Twenty seven years ago yesterday my wife and I, newlyweds, hopped on my Kawasaki 440 and drove out to the Mesa Temple in Mesa, Arizona. We stood in amazement at the large crowds attending the LDS Easter Pageant. We stood next to the now long-gone Arby’s and pondered the ministry possibilities. The next year we were back, this time with the late Wally Tope, passing out tracts and witnessing to folks. Then in 1985 we started the full-bore work, all six nights of the event, continuing that until the advent of the KJV Only Street Screechers just a few years ago.

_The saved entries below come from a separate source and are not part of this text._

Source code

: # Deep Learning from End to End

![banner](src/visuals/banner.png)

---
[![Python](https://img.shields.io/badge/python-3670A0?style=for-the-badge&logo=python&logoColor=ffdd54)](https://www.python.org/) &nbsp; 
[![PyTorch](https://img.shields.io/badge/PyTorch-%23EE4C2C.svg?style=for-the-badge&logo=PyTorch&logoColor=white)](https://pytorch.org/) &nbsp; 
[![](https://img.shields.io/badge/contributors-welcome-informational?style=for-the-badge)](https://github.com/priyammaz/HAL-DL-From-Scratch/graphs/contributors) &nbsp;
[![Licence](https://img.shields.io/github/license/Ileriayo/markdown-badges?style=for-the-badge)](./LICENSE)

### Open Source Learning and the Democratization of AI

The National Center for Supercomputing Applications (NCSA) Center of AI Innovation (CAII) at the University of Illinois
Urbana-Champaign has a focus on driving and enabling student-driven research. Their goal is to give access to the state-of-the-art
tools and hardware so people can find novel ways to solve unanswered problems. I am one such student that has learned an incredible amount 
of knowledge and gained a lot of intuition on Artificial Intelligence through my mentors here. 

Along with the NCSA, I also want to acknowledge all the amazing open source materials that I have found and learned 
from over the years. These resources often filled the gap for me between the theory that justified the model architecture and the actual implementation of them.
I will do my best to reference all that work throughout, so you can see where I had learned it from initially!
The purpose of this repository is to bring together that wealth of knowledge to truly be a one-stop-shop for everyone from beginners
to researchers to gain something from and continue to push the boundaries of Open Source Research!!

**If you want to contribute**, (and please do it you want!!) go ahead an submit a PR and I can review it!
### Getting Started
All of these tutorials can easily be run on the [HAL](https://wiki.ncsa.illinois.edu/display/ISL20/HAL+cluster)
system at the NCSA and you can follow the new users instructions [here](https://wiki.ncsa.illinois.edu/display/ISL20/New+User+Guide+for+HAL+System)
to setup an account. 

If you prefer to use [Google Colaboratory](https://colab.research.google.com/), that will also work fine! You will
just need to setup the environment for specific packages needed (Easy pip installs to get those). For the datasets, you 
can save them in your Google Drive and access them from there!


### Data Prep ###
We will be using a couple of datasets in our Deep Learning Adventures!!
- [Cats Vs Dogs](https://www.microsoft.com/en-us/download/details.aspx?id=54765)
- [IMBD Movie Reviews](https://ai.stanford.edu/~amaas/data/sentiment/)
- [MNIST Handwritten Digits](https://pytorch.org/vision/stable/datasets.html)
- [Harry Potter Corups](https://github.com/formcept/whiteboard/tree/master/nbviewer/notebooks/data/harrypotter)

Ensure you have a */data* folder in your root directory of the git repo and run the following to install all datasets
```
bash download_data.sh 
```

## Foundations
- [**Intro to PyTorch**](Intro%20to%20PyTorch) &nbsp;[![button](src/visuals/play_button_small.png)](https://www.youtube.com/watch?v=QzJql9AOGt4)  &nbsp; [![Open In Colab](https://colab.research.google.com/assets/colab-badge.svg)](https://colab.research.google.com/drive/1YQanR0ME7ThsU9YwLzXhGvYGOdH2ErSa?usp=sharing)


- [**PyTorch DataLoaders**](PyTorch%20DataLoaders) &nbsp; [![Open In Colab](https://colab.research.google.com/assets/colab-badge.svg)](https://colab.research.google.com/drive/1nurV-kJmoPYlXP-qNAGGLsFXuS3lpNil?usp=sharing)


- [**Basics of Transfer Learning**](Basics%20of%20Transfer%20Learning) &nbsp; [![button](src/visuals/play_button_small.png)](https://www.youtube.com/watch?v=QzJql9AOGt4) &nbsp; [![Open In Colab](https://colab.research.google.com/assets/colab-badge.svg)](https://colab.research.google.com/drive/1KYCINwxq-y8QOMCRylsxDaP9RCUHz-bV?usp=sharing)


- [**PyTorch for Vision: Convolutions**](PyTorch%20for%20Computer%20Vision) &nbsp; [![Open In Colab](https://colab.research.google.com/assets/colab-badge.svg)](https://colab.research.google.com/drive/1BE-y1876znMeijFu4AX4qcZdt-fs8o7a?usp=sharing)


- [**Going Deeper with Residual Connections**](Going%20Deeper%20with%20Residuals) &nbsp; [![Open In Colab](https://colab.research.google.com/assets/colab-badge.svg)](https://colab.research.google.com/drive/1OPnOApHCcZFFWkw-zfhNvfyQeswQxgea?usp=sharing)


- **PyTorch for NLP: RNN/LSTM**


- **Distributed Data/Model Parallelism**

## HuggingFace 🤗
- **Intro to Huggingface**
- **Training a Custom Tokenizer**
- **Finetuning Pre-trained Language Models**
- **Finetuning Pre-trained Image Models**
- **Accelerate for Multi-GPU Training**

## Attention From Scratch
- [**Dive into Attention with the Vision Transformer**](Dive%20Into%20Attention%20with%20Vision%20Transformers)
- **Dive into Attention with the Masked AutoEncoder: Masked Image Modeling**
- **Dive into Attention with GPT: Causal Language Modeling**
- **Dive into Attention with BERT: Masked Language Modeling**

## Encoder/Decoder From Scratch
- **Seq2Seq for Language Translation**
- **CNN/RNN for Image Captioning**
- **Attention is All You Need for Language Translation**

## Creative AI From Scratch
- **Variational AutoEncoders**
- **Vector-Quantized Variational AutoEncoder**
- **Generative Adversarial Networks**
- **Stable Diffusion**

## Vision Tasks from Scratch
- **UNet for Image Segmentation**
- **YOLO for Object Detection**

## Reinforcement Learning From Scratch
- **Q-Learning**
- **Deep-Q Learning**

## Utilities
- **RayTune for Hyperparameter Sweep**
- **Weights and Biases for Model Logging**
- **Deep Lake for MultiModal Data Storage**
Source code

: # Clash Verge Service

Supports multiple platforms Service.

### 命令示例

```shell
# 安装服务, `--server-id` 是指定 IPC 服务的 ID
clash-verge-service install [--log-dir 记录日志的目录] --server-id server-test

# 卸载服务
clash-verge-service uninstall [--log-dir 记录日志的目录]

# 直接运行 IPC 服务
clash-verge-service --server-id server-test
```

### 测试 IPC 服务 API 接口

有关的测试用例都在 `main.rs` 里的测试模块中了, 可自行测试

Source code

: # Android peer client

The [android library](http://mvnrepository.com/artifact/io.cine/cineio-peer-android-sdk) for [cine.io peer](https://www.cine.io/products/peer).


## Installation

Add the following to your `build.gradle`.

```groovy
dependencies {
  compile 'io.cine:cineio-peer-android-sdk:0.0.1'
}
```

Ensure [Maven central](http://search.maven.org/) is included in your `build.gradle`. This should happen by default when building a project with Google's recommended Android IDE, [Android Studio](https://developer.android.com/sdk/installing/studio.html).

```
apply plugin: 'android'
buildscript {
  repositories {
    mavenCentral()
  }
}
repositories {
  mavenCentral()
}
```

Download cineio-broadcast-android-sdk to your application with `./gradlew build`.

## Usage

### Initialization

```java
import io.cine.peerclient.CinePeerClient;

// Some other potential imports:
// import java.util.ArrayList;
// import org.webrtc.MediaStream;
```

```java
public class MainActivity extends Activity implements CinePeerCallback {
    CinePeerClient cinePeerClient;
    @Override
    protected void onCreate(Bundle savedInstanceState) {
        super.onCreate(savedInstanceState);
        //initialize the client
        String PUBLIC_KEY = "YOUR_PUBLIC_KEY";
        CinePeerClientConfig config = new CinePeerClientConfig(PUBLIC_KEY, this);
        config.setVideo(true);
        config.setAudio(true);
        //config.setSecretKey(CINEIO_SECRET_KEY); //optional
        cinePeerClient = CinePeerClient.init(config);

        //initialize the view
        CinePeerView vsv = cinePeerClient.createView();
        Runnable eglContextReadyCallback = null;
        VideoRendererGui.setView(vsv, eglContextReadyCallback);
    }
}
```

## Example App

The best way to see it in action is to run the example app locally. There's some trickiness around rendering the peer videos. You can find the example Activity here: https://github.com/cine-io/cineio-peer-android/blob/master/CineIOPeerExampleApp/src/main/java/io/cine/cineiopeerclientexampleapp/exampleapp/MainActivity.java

   We could have done the entirety of this year’s event, if we had looked closely at the calendar. The Street Screechers did not show up this year, and once we got out there on Friday night, we realized why: they were all up in Salt Lake City (where they get a lot more press coverage, which they crave). I should have seen the conjunction between General Conference and the Easter Pageant, but I had a few other things on my mind (like the Michael Brown debate), so it never crossed my mind.
   In any case, I was struck once again by how much Mormonism has changed since those first encounters in the mid 1980s. The vast majority of Mormons simply do not have the slightest interest in defending their faith any longer, if they even know its particular points of uniqueness. When we would talk to Mormons in the 1980s, they knew their faith, and cared about proclaiming it to others, and defending it as well. In other words, they tended to actually believe it is true. But things have changed over the past decades. Mormonism has been so deeply infiltrated by post-modern thinking that, combined with its predisposition to subjectivism, has led to a tremendous decline in its apologetic ferver. A general apathy in the face of challenge now marks the large majority of Mormons.
   In the first years we engaged in that work in Mesa I would come home hoarse from speaking all night long. Hours of fruitful conversations, especially with young people. Where have all the young people gone? I honestly wonder if we are also seeing the result of the “electronic” generation. Kids used to get bored (they had seen the Pageant many times before), and would come and talk to us. Now they sit there and play video games on their iPhones. I suppose if we made it possible to text with us they would talk to us, but the idea of actually looking someone in the eye and talking to them is becoming a oddity of the past. Who saw that coming?
   I do not know what the future will hold, but one thing is for sure: I sensed a real “hardness” on the part of most we encountered, not a hardness marked by a zeal for falsehood, but a hardness marked by apathy engendered by spiritual deception joined with cultural decay. It was truly sobering.